Hi all,
I have a fairly basic (but confusing) question for you all. Essentially, this is the go...:
For a prod Apache server I manage, I have just created a new index in Splunk. Now, there are numerous logs setup for each Vhost under the single Apache instance. I want to basically drag all the log files into Splunk for indexing but I have realized a few large files exist that have not been rotated...
Now, I pull my data into Splunk by Rsync, then watching the directory (or file), this directory containing all the Apache logs is not yet monitored but, I wish to add it to Splunk after removing entries in these "large" logs, that date back more than 1 month.
Which is fine, but, I don't want to run a restart on Apache now, during business hours. And not doing so will mean the log in it's previous state "huge", will just be synced right back to Splunk (after my 5 min Rsync interval).
So after all that, this is my question:
Can I edit the log and remove old events, then add the file to be indexed by Splunk. Once indexed am I able to start the automatic Rsyncs, copying the large file back to the Splunk server and not have older events indexed?

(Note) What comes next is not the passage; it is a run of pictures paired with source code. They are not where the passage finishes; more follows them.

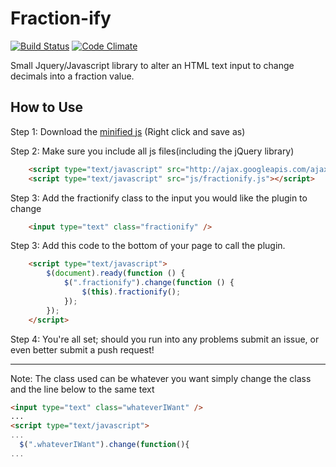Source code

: Fraction-ify
============
[![Build Status](https://travis-ci.org/JeremyCarlsten/Fraction-ify.png?branch=master)](https://travis-ci.org/JeremyCarlsten/Fraction-ify) [![Code Climate](https://codeclimate.com/github/JeremyCarlsten/Fraction-ify.png)](https://codeclimate.com/github/JeremyCarlsten/Fraction-ify)

Small Jquery/Javascript library to alter an HTML text input to change decimals into a fraction value.


How to Use
----------

Step 1: Download the [minified js](https://github.com/JeremyCarlsten/Fraction-ify/blob/master/js/fractionify-1.0.min.js) (Right click and save as)

Step 2: Make sure you include all js files(including the jQuery library)

```html
    <script type="text/javascript" src="http://ajax.googleapis.com/ajax/libs/jquery/1.10.2/jquery.min.js"></script>
    <script type="text/javascript" src="js/fractionify.js"></script>
```

Step 3: Add the fractionify class to the input you would like the plugin to change

```html
    <input type="text" class="fractionify" />
```

Step 3: Add this code to the bottom of your page to call the plugin.


```html
    <script type="text/javascript">
        $(document).ready(function () {
            $(".fractionify").change(function () {
                $(this).fractionify();
            });
        });
    </script>
```

Step 4: You're all set; should you run into any problems submit an issue, or even better submit a push request!

-----

Note: The class used can be whatever you want simply change the class and the line below to the same text


```html
<input type="text" class="whateverIWant" />
...
<script type="text/javascript">
...
  $(".whateverIWant").change(function(){
...

```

The important part... once the original events <1 month old, are indexed, when older events appear in the same log >1 month old, will they also be indexed...?

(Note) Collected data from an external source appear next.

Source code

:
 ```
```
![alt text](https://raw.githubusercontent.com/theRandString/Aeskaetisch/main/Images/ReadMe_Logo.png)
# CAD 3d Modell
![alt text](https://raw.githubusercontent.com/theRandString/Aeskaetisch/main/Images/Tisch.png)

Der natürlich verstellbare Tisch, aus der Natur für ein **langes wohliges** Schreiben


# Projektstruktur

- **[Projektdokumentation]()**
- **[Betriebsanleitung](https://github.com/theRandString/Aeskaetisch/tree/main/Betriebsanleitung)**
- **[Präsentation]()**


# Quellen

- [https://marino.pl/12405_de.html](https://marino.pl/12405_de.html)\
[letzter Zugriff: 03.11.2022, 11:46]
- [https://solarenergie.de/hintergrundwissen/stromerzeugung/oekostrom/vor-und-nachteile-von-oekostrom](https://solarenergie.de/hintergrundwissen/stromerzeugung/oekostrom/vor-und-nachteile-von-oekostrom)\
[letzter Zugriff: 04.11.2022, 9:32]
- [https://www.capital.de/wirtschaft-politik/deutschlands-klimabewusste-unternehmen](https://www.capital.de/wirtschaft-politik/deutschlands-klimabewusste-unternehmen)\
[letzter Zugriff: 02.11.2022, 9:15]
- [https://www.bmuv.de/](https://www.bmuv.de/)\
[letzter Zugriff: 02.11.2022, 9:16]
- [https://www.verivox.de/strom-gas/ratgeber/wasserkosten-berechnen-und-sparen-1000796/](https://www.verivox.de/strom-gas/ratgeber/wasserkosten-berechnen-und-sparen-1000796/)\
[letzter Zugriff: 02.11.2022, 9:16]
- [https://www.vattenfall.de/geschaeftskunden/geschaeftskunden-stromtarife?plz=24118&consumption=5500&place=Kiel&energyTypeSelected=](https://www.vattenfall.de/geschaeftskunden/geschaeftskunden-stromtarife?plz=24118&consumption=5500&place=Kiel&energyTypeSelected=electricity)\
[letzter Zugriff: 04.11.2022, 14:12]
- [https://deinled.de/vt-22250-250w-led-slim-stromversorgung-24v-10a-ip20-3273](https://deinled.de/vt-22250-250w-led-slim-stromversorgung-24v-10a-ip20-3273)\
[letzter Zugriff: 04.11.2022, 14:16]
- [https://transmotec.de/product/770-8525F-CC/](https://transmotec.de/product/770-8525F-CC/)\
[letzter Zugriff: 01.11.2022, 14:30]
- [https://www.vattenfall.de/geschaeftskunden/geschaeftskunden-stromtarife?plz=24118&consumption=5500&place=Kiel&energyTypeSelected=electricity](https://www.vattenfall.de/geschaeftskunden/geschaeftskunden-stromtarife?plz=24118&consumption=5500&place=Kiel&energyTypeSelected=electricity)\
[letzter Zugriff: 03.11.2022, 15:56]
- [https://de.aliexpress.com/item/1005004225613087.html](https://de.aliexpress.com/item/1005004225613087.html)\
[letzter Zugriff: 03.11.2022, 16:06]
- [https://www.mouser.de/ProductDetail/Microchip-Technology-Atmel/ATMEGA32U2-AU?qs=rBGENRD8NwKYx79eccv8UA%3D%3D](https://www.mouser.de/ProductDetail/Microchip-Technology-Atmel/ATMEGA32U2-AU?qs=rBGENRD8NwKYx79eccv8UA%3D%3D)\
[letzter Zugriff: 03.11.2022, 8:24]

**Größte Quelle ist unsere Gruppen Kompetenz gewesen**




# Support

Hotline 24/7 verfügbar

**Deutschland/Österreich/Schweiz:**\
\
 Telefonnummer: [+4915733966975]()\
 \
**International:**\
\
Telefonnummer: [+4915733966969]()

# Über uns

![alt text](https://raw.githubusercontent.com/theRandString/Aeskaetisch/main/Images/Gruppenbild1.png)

Sorry if this comes across confusing, I understand it will... Just having a bit of a hard time trying to get my situation across in words.
Thanks, Aaron.
Yes, it will work just fine, provided Splunk is reading the timestamps out of the log file, which in the case of Apache logs it usually does. In general if you are indexing many years or hundred of gigabytes of archives, you may want to adjust some settings to improve performance, but it will work just fine regardless.
Yes, it seems to be an issue I am now continually running into in getting my setup together and running.
this is a really good question, and i bet a lot of people have the same one.
Yes, it will work just fine, provided Splunk is reading the timestamps out of the log file, which in the case of Apache logs it usually does. In general if you are indexing many years or hundred of gigabytes of archives, you may want to adjust some settings to improve performance, but it will work just fine regardless.
Sadly, I just gave it a go, but it simply indexed the whole large file... 😞
Sweet, thought this would be the case... and my boss was getting me all worried. haha
Thanks for your help.